EXERCISE MATERIALS >>
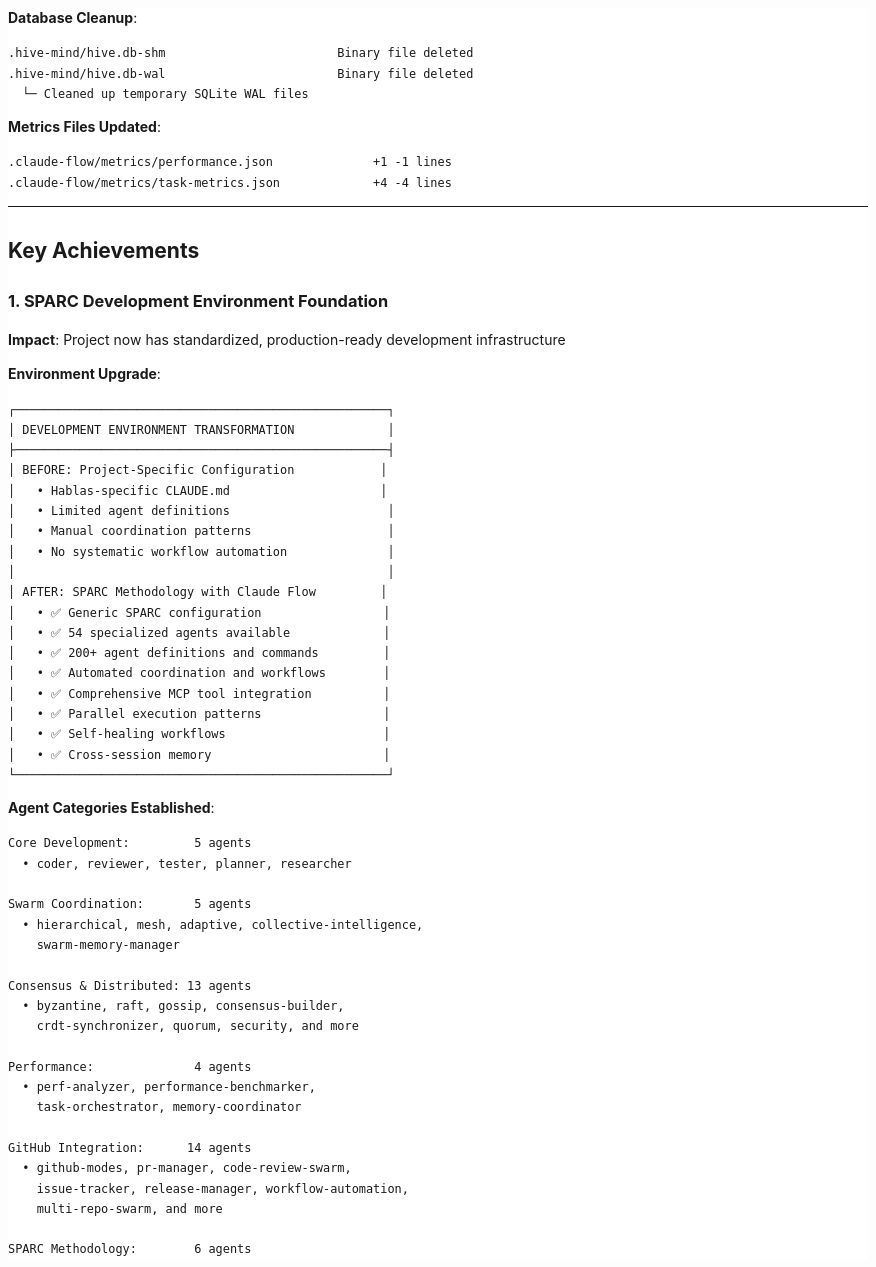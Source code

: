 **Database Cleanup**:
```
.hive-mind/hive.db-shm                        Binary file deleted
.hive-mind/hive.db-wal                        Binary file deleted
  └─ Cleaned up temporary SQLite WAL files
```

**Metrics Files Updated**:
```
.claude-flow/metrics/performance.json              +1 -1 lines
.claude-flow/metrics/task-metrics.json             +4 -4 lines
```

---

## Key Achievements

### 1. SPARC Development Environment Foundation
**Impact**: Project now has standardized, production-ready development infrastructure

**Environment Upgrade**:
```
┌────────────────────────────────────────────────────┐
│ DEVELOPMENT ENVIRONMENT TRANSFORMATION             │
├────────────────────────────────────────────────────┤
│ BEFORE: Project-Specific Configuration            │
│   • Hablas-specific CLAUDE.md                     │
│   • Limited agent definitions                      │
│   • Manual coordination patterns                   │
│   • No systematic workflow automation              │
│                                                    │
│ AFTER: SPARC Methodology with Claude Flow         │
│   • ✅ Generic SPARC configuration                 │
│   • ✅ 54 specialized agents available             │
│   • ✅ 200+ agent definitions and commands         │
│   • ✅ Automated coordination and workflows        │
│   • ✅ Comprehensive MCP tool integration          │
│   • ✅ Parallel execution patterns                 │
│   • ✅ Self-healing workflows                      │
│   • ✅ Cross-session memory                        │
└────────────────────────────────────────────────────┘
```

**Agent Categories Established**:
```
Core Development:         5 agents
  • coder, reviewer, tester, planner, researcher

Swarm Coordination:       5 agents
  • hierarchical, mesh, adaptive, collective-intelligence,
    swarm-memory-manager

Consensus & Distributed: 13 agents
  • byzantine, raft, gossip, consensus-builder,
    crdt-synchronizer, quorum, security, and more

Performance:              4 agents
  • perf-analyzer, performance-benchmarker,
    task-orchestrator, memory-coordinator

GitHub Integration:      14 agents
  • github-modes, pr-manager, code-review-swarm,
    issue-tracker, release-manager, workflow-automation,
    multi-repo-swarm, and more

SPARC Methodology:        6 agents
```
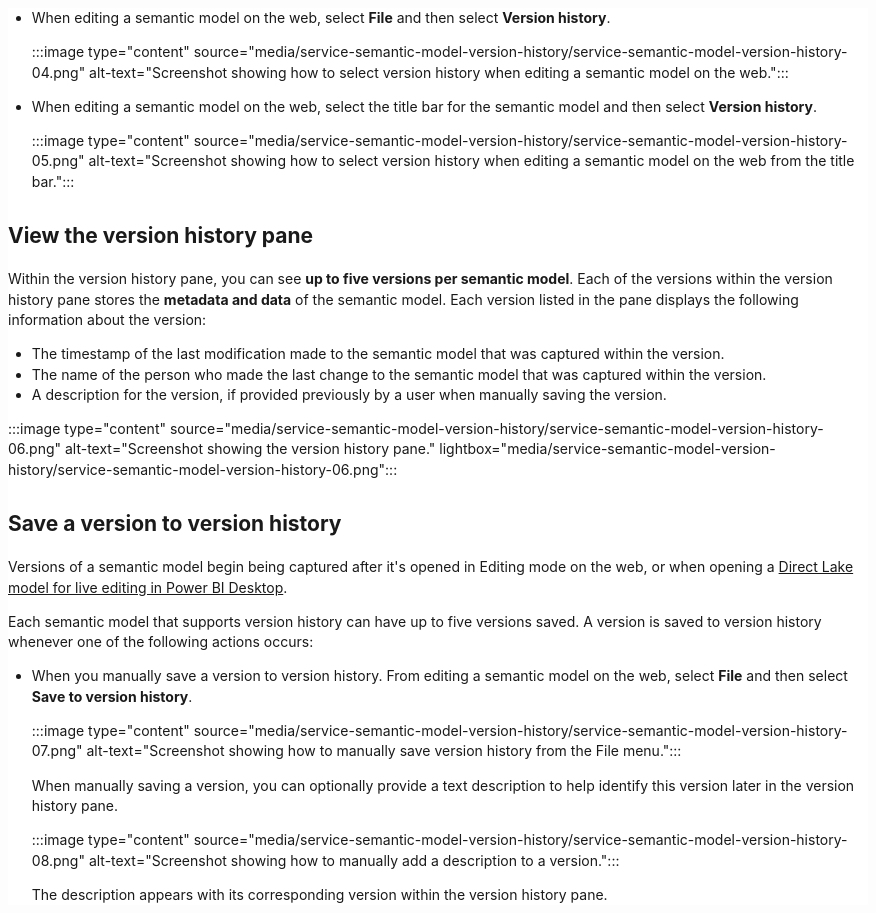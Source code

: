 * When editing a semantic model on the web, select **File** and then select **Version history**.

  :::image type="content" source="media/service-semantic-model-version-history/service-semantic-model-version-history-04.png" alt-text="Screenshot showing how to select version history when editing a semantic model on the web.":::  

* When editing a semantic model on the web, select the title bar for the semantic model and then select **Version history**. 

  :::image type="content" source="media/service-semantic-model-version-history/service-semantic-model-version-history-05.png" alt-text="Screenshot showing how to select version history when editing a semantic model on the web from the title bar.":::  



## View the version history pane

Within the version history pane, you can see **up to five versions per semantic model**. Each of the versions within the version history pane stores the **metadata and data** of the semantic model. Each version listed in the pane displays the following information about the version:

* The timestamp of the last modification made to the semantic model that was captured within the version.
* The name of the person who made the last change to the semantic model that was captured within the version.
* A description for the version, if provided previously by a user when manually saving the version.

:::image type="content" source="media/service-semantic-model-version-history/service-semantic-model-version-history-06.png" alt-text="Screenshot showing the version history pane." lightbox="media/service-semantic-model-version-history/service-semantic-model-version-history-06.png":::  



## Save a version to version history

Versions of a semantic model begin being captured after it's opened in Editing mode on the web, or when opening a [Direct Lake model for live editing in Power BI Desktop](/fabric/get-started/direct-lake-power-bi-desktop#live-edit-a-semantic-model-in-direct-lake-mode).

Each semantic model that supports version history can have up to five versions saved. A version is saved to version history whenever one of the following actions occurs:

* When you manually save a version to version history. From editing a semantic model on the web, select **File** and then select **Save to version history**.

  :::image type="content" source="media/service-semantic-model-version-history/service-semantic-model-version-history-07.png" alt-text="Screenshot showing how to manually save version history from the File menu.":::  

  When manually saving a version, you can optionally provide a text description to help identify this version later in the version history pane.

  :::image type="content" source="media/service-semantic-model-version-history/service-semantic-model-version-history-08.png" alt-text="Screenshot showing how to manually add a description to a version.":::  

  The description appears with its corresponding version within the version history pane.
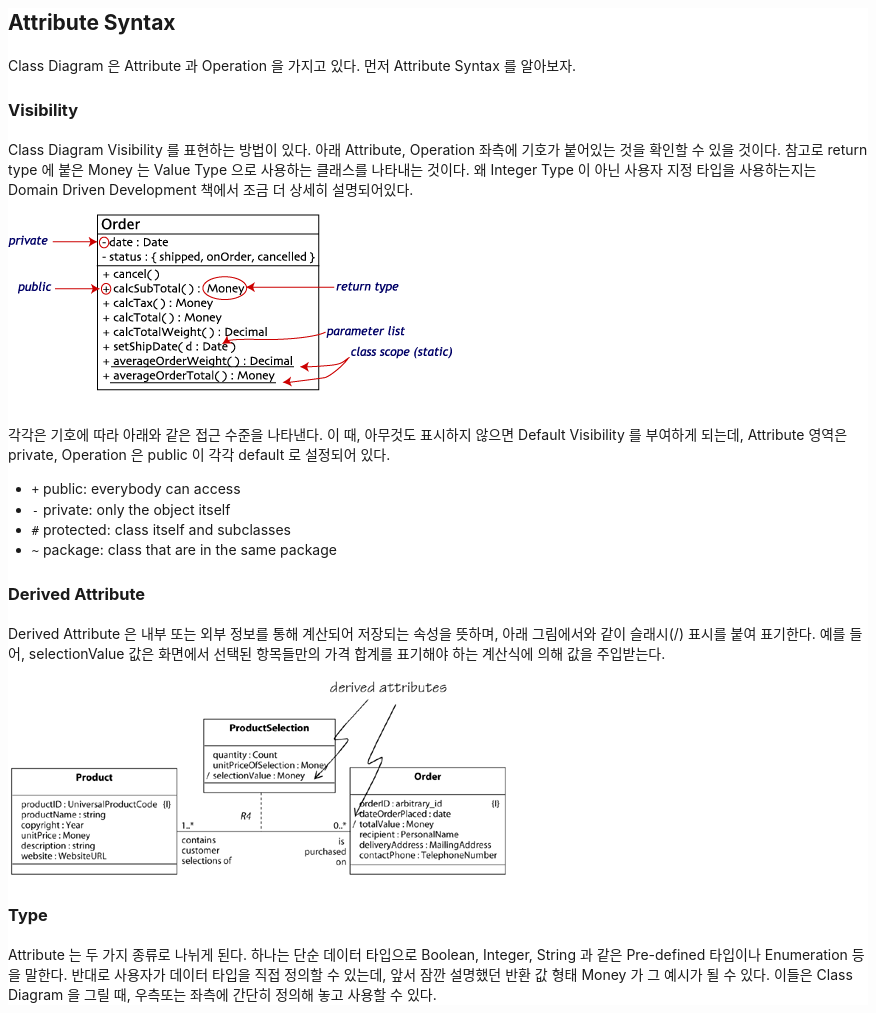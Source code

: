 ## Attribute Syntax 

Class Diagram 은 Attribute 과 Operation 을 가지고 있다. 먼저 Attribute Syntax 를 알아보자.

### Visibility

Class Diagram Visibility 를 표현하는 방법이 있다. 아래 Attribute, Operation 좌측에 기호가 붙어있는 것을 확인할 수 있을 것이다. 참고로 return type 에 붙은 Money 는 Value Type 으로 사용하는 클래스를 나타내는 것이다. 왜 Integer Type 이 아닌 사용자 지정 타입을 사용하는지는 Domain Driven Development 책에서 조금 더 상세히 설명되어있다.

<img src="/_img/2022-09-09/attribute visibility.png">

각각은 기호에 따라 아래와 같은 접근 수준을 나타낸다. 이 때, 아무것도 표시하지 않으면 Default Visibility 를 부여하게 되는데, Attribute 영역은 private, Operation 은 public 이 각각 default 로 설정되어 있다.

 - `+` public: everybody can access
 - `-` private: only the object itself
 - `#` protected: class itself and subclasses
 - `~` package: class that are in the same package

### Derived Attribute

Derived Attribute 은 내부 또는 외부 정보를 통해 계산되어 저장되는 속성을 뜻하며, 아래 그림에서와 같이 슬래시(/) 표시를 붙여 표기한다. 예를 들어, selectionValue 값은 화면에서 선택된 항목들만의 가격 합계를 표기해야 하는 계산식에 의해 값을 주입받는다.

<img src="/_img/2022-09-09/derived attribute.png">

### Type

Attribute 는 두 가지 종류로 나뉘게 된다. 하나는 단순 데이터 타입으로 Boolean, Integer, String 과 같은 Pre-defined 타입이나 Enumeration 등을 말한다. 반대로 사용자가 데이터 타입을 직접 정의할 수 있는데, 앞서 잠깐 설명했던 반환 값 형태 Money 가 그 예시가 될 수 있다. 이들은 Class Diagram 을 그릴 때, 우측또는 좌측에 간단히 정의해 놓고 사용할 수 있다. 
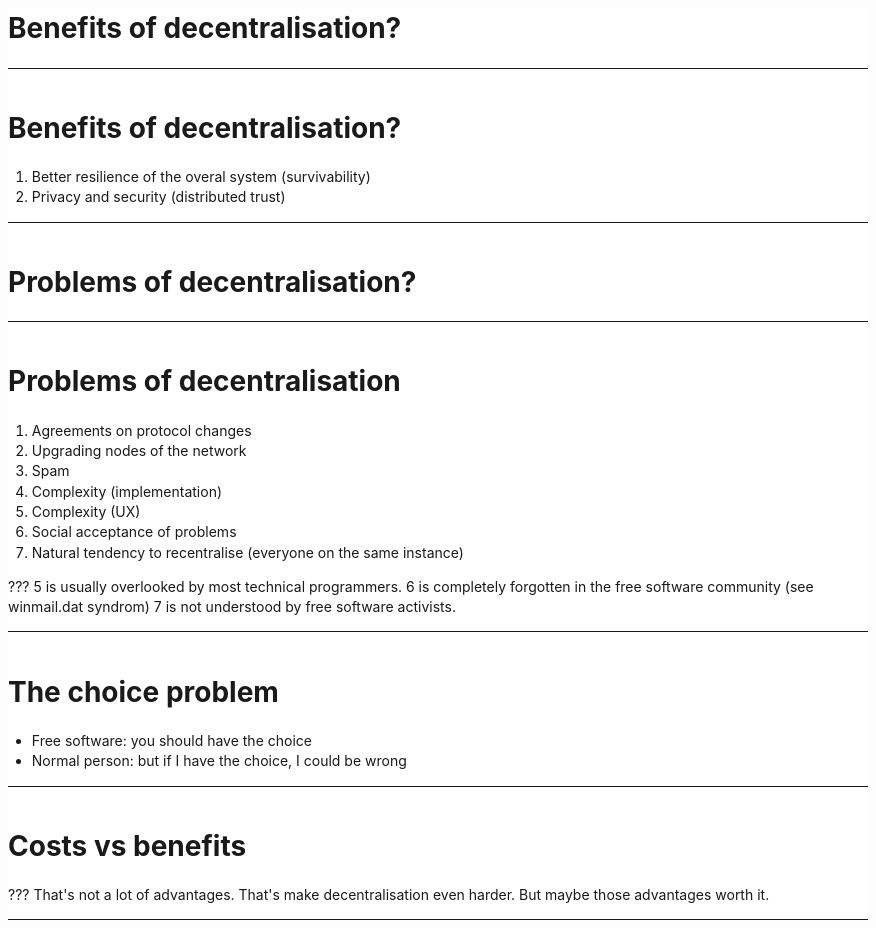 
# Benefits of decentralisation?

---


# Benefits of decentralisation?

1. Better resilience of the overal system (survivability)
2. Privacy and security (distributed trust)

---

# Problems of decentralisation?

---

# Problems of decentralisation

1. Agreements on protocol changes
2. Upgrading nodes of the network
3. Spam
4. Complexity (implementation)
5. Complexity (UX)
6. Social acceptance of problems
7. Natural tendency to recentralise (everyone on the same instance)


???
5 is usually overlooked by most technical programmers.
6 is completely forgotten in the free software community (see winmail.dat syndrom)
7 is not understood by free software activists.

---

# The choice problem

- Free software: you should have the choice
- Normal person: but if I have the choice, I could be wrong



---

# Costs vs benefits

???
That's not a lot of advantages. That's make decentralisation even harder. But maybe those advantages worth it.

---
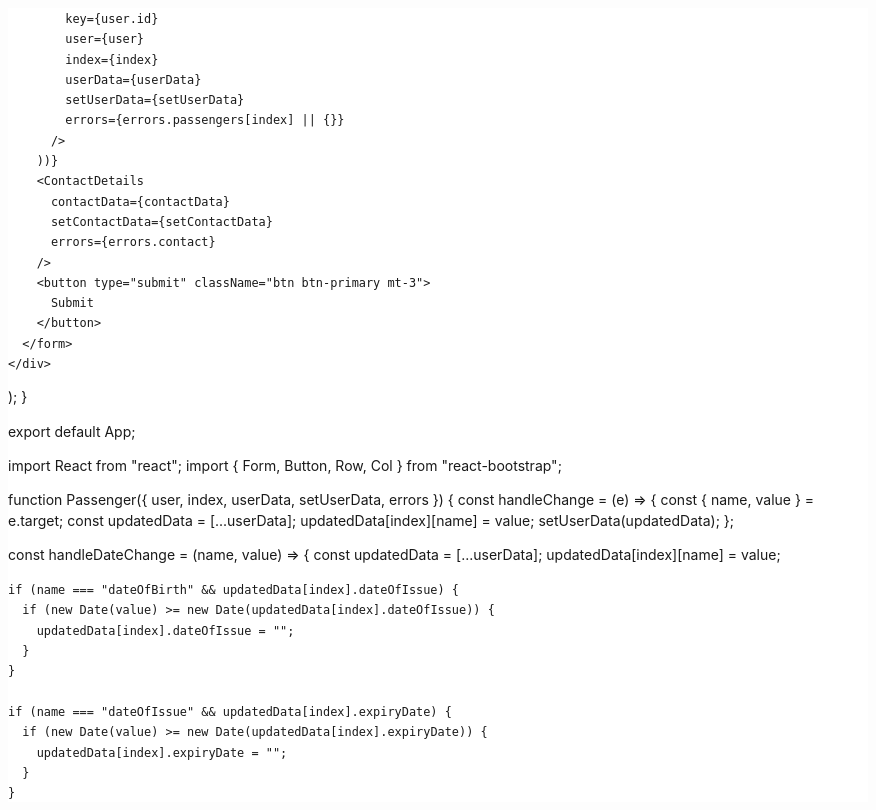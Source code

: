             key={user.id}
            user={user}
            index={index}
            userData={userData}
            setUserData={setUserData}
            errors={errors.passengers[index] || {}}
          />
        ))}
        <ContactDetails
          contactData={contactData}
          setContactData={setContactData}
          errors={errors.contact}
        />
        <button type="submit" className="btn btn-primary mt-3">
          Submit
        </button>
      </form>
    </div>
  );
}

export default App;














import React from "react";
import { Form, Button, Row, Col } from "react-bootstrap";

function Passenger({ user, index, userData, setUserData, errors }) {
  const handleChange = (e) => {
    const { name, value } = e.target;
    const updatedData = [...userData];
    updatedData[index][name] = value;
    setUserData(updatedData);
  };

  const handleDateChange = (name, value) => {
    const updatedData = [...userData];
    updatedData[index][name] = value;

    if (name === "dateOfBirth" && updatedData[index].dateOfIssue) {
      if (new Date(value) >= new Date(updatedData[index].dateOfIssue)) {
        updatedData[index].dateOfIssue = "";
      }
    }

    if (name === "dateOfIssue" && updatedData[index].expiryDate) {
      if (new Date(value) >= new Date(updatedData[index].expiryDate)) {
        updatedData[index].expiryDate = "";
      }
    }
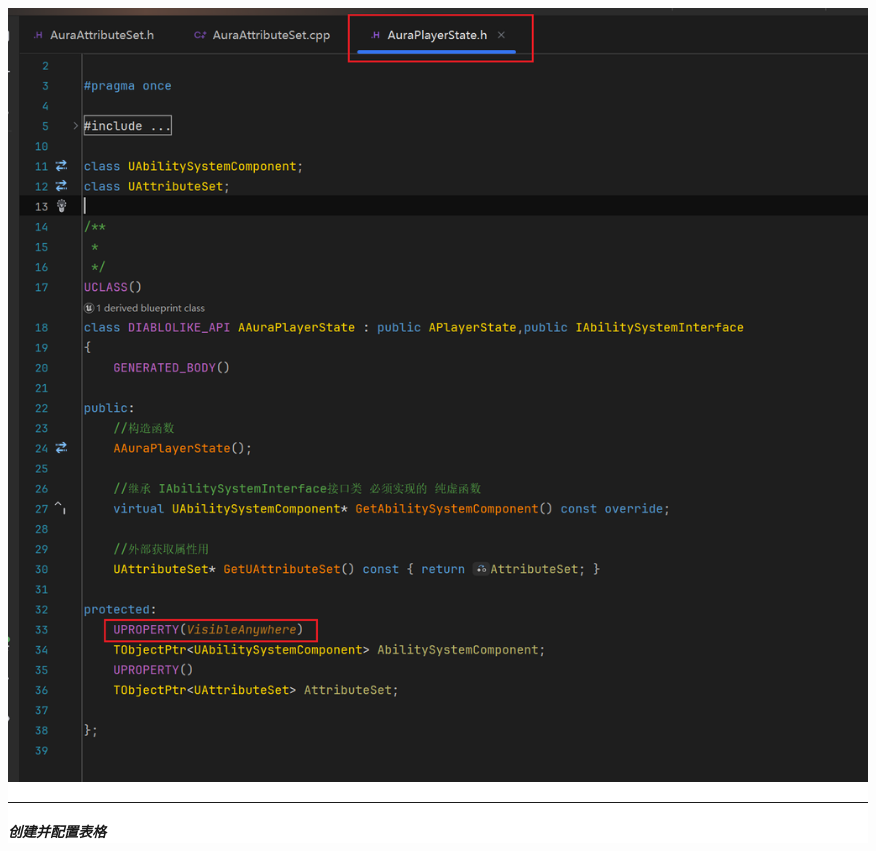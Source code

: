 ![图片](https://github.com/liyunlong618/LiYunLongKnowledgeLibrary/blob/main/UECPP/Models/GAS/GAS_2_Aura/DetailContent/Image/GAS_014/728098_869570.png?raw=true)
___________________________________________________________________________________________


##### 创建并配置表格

ACTIVITY >> In the listing above, find the line with "## Save a version to version history" and the line with "Each semantic model", then print exactly those lines and every line between them.

RESULT OF THIS TASK >>
## Save a version to version history

Versions of a semantic model begin being captured after it's opened in Editing mode on the web, or when opening a [Direct Lake model for live editing in Power BI Desktop](/fabric/get-started/direct-lake-power-bi-desktop#live-edit-a-semantic-model-in-direct-lake-mode).

Each semantic model that supports version history can have up to five versions saved. A version is saved to version history whenever one of the following actions occurs:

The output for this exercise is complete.